_DATA_.
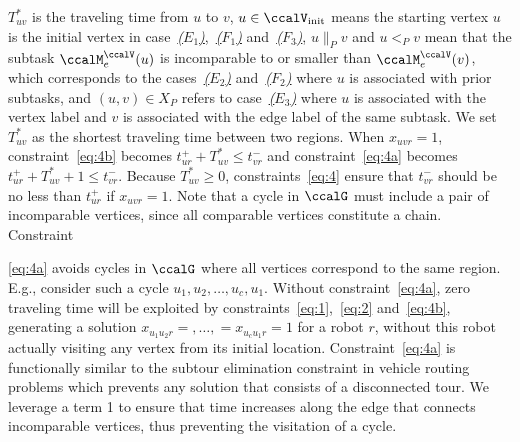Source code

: \documentclass[Afour,sageh,times]{sagej}
\begin{document}
{$T^*_{uv}$ is the traveling time from $u$ to $v$, $u \in \ccalV_{\text{init}}$ means the starting vertex $u$ is the initial vertex in case~\hyperref[sec:a]{{\it ($E_1$)}},~\hyperref[edge:vertex1]{{\it ($F_1$)}} and~\hyperref[edge:vertex3]{{\it ($F_3$)}}, $u \|_{P} v$ and $u<_{P} v$ mean that the subtask $\ccalM^\ccalV_{{e}}(u)$ is incomparable to or smaller than $\ccalM^\ccalV_e(v)$, which corresponds to the cases~\hyperref[sec:b]{{\it ($E_2$)}} and~\hyperref[edge:vertex2]{{\it ($F_2$)}} where $u$ is associated with prior subtasks, and $(u,v)\in X_P$ refers to case~\hyperref[sec:c]{{\it ($E_3$)}} where $u$ is associated with the vertex label and $v$ is associated with the edge label of the same subtask. We set $T^*_{uv}$ as the shortest traveling time between two regions. When $x_{uvr}=1$, constraint~\eqref{eq:4b} becomes $t_{ur}^+  + T^*_{uv}  \leq t_{vr}^-$ and constraint~\eqref{eq:4a} becomes $t_{ur}^+  + T^*_{uv} + 1   \leq t_{vr}^-$. Because $T^*_{uv} \geq 0$, constraints~\eqref{eq:4} ensure that $t_{vr}^-$ should be no less than $t_{ur}^+$ if $x_{uvr}=1$. Note that a cycle in $\ccalG$ must include a pair of incomparable vertices, since all comparable vertices constitute a chain. Constraint~{\eqref{eq:4a} avoids cycles in $\ccalG$ where all vertices correspond to the same region. E.g., consider such a cycle $u_1,u_2,\ldots, u_c, u_1$. Without  constraint~\eqref{eq:4a}, zero traveling time will be exploited by constraints~\eqref{eq:1},~\eqref{eq:2} and~\eqref{eq:4b}, generating a solution $x_{u_1 u_2 r} = ,\ldots,=x_{u_c u_{1} r}= 1$ for a robot $r$, without this robot actually visiting any vertex from its initial location.  Constraint~\eqref{eq:4a} is functionally similar to the subtour elimination constraint in vehicle routing problems which prevents any solution that consists of a disconnected tour. We leverage a  term 1 to ensure that time increases along the edge that connects incomparable vertices, thus preventing the visitation of a cycle.

}}
\end{document}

_THE PROBLEM_. Write the entries out again word for word. Omit all pictures from them.

_SOLUTION TO THIS TASK_.
Source code

: \documentclass[Afour,sageh,times]{sagej}
\begin{document}
{$T^*_{uv}$ is the traveling time from $u$ to $v$, $u \in \ccalV_{\text{init}}$ means the starting vertex $u$ is the initial vertex in case~\hyperref[sec:a]{{\it ($E_1$)}},~\hyperref[edge:vertex1]{{\it ($F_1$)}} and~\hyperref[edge:vertex3]{{\it ($F_3$)}}, $u \|_{P} v$ and $u<_{P} v$ mean that the subtask $\ccalM^\ccalV_{{e}}(u)$ is incomparable to or smaller than $\ccalM^\ccalV_e(v)$, which corresponds to the cases~\hyperref[sec:b]{{\it ($E_2$)}} and~\hyperref[edge:vertex2]{{\it ($F_2$)}} where $u$ is associated with prior subtasks, and $(u,v)\in X_P$ refers to case~\hyperref[sec:c]{{\it ($E_3$)}} where $u$ is associated with the vertex label and $v$ is associated with the edge label of the same subtask. We set $T^*_{uv}$ as the shortest traveling time between two regions. When $x_{uvr}=1$, constraint~\eqref{eq:4b} becomes $t_{ur}^+  + T^*_{uv}  \leq t_{vr}^-$ and constraint~\eqref{eq:4a} becomes $t_{ur}^+  + T^*_{uv} + 1   \leq t_{vr}^-$. Because $T^*_{uv} \geq 0$, constraints~\eqref{eq:4} ensure that $t_{vr}^-$ should be no less than $t_{ur}^+$ if $x_{uvr}=1$. Note that a cycle in $\ccalG$ must include a pair of incomparable vertices, since all comparable vertices constitute a chain. Constraint~{\eqref{eq:4a} avoids cycles in $\ccalG$ where all vertices correspond to the same region. E.g., consider such a cycle $u_1,u_2,\ldots, u_c, u_1$. Without  constraint~\eqref{eq:4a}, zero traveling time will be exploited by constraints~\eqref{eq:1},~\eqref{eq:2} and~\eqref{eq:4b}, generating a solution $x_{u_1 u_2 r} = ,\ldots,=x_{u_c u_{1} r}= 1$ for a robot $r$, without this robot actually visiting any vertex from its initial location.  Constraint~\eqref{eq:4a} is functionally similar to the subtour elimination constraint in vehicle routing problems which prevents any solution that consists of a disconnected tour. We leverage a  term 1 to ensure that time increases along the edge that connects incomparable vertices, thus preventing the visitation of a cycle.

}}
\end{document}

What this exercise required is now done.